Question: A metal sheet is inserted between the plates of a parallel plate capacitor of capacitance C. If the ...

Question

A metal sheet is inserted between the plates of a parallel plate capacitor of capacitance C. If the sheet partly occupies the space between the plates, the capacitance :

Answer 1

Solution

Let the original capacitance of the parallel plate capacitor be $C = \frac{\varepsilon_0 A}{d}$ , where $A$ is the area of the plates and $d$ is the separation between them.

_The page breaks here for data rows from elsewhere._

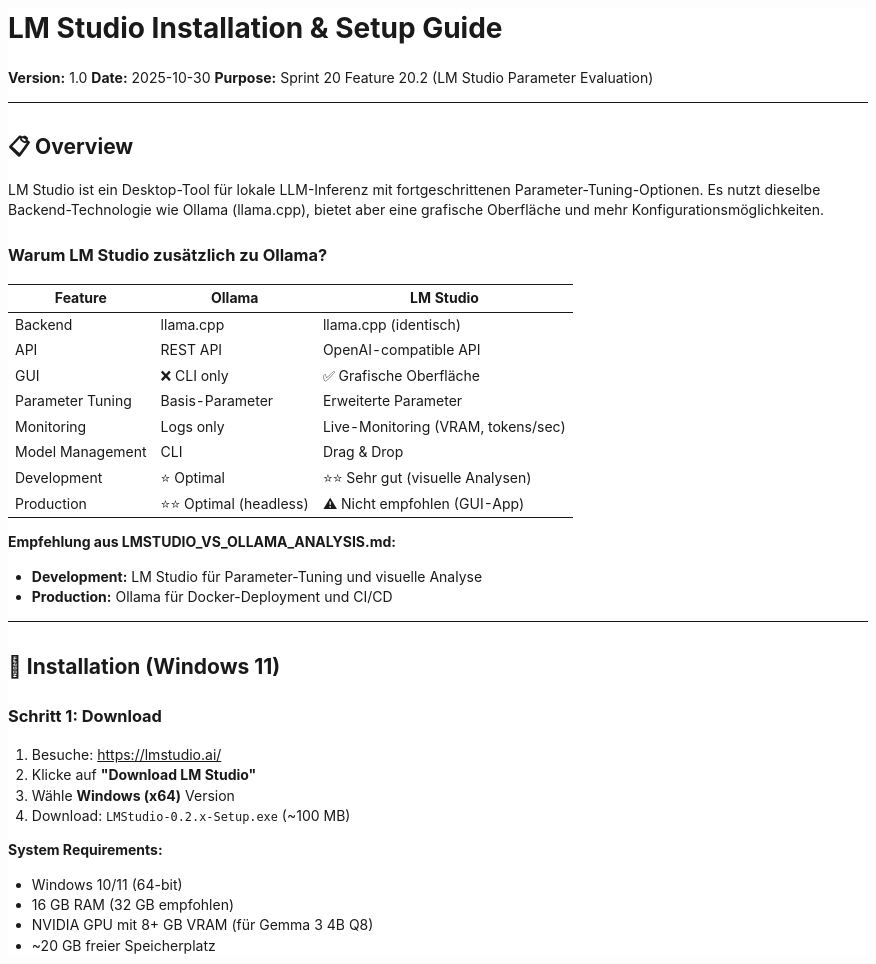 # LM Studio Installation & Setup Guide

**Version:** 1.0
**Date:** 2025-10-30
**Purpose:** Sprint 20 Feature 20.2 (LM Studio Parameter Evaluation)

---

## 📋 Overview

LM Studio ist ein Desktop-Tool für lokale LLM-Inferenz mit fortgeschrittenen Parameter-Tuning-Optionen. Es nutzt dieselbe Backend-Technologie wie Ollama (llama.cpp), bietet aber eine grafische Oberfläche und mehr Konfigurationsmöglichkeiten.

### Warum LM Studio zusätzlich zu Ollama?

| Feature | Ollama | LM Studio |
|---------|--------|-----------|
| Backend | llama.cpp | llama.cpp (identisch) |
| API | REST API | OpenAI-compatible API |
| GUI | ❌ CLI only | ✅ Grafische Oberfläche |
| Parameter Tuning | Basis-Parameter | Erweiterte Parameter |
| Monitoring | Logs only | Live-Monitoring (VRAM, tokens/sec) |
| Model Management | CLI | Drag & Drop |
| Development | ⭐ Optimal | ⭐⭐ Sehr gut (visuelle Analysen) |
| Production | ⭐⭐ Optimal (headless) | ⚠️ Nicht empfohlen (GUI-App) |

**Empfehlung aus LMSTUDIO_VS_OLLAMA_ANALYSIS.md:**
- **Development:** LM Studio für Parameter-Tuning und visuelle Analyse
- **Production:** Ollama für Docker-Deployment und CI/CD

---

## 🚀 Installation (Windows 11)

### Schritt 1: Download

1. Besuche: https://lmstudio.ai/
2. Klicke auf **"Download LM Studio"**
3. Wähle **Windows (x64)** Version
4. Download: `LMStudio-0.2.x-Setup.exe` (~100 MB)

**System Requirements:**
- Windows 10/11 (64-bit)
- 16 GB RAM (32 GB empfohlen)
- NVIDIA GPU mit 8+ GB VRAM (für Gemma 3 4B Q8)
- ~20 GB freier Speicherplatz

When a metal sheet of thickness $t$ is inserted between the plates, parallel to them, it effectively reduces the distance over which the electric field can exist. The electric field lines terminate on the surface of the metal sheet and originate from its opposite surface. Therefore, the region occupied by the metal sheet does not contribute to the capacitance in the same way as a dielectric. The effective separation between the plates becomes $d' = d - t$ .

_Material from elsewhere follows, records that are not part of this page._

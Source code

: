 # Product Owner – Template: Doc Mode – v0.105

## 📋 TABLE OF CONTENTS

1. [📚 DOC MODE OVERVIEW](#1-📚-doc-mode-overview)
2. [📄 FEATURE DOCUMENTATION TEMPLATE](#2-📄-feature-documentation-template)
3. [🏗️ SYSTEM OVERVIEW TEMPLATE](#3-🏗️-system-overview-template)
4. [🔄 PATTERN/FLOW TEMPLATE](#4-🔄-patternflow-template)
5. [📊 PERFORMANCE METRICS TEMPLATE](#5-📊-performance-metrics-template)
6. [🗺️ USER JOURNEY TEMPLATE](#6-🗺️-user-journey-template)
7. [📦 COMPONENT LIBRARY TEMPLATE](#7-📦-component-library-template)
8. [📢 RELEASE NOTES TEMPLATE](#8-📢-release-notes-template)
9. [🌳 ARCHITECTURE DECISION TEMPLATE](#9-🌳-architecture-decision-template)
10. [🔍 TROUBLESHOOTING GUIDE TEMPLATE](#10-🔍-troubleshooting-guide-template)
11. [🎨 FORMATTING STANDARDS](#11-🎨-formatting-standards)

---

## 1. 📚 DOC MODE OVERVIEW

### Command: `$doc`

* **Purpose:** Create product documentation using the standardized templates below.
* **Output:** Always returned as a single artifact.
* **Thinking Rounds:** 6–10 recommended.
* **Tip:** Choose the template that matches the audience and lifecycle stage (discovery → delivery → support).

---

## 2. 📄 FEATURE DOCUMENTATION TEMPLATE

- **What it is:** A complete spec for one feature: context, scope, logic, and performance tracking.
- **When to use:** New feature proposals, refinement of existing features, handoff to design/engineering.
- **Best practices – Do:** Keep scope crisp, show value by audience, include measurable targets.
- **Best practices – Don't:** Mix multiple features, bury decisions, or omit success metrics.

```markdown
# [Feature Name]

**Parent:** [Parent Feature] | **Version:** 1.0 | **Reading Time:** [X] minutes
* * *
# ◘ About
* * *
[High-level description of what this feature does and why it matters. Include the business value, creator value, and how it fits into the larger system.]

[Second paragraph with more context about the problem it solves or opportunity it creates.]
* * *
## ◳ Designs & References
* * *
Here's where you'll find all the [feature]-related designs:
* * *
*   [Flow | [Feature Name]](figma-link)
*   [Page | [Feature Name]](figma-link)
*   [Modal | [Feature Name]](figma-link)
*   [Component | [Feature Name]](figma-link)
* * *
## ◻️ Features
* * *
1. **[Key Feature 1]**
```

The new capacitance $C'$ is given by: $C' = \frac{\varepsilon_0 A}{d'} = \frac{\varepsilon_0 A}{d - t}$

The problem states that the sheet "partly occupies the space between the plates", which implies that the thickness of the metal sheet $t$ is greater than zero ( $t > 0$ ) and less than the plate separation ( $t < d$ ).

Since $t > 0$ , the denominator $d-t$ is less than $d$ : $d - t < d$

This leads to: $\frac{1}{d - t} > \frac{1}{d}$

Multiplying by $\varepsilon_0 A$ (which is positive), we get: $\frac{\varepsilon_0 A}{d - t} > \frac{\varepsilon_0 A}{d}$

Thus, $C' > C$ . The capacitance of the parallel plate capacitor increases when a metal sheet is inserted between its plates.